** Data for processing **
==================================================
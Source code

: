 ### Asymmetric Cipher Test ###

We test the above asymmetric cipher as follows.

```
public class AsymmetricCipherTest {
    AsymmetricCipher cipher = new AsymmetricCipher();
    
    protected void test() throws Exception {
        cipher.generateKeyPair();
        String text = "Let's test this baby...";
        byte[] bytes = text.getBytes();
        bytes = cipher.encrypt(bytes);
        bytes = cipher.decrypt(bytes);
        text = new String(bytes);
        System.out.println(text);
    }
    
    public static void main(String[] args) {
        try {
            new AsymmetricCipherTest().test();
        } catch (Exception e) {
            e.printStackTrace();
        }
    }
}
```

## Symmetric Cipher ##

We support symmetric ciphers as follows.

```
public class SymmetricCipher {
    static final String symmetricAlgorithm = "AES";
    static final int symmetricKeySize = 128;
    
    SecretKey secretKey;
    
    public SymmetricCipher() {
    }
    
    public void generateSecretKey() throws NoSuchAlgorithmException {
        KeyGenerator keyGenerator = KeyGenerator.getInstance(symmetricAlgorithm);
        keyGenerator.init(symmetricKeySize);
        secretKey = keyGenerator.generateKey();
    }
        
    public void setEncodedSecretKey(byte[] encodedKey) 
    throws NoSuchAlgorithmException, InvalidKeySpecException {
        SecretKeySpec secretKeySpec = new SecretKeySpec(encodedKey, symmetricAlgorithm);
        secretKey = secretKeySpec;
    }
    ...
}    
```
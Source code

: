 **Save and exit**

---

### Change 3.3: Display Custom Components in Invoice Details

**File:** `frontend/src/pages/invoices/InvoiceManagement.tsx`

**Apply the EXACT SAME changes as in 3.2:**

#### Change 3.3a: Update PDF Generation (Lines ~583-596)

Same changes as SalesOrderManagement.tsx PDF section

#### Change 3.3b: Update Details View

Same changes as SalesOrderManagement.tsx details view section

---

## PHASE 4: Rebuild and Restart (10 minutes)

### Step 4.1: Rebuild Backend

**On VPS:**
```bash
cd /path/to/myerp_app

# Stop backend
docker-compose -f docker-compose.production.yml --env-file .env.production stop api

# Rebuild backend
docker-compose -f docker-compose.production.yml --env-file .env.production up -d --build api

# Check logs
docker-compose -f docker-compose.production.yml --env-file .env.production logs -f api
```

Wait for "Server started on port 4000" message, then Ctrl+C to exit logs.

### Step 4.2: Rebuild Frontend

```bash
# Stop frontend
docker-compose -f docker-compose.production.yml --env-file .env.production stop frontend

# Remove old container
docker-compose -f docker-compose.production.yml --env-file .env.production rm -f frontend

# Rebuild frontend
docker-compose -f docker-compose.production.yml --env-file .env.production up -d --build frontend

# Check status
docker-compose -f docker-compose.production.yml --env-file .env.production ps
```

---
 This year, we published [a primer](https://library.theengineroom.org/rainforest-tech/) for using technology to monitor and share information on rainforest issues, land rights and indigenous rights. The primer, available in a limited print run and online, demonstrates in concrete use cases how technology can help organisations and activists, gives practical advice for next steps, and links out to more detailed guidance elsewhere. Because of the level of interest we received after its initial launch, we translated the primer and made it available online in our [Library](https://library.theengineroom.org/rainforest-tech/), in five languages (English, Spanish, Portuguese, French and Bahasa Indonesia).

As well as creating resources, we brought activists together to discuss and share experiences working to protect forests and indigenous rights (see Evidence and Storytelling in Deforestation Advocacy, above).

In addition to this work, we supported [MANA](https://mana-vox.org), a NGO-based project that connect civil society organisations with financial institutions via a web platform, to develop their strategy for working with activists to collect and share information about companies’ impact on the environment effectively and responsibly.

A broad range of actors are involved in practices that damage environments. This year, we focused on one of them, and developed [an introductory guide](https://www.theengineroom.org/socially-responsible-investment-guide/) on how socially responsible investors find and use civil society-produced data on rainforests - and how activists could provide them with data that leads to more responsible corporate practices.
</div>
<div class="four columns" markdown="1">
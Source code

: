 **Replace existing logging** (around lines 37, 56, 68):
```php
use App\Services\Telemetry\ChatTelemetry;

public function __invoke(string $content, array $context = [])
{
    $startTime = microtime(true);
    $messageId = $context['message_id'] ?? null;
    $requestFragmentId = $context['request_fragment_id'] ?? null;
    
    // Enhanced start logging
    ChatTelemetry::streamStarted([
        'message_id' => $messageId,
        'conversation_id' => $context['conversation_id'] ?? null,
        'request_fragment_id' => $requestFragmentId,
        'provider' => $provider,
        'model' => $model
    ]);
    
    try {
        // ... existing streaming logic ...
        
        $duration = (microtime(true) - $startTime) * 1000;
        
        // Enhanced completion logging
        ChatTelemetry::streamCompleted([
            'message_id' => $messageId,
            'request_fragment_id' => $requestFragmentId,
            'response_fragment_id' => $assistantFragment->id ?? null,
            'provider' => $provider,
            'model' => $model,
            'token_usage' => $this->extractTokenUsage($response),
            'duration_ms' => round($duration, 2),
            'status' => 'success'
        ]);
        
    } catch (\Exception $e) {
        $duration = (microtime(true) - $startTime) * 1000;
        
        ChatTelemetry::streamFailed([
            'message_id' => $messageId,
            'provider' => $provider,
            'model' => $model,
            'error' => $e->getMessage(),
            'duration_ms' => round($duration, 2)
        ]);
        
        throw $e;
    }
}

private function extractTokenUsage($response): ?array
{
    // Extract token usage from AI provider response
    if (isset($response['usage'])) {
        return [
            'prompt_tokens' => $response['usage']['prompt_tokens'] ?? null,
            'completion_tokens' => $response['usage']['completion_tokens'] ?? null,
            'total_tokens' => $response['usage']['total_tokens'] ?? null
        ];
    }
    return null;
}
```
==================================================
** What the exercise asks **
Pick from the records each line that contains the word "logging" and show it.

** Response box **
: **Replace existing logging** (around lines 37, 56, 68):
    // Enhanced start logging
        // Enhanced completion logging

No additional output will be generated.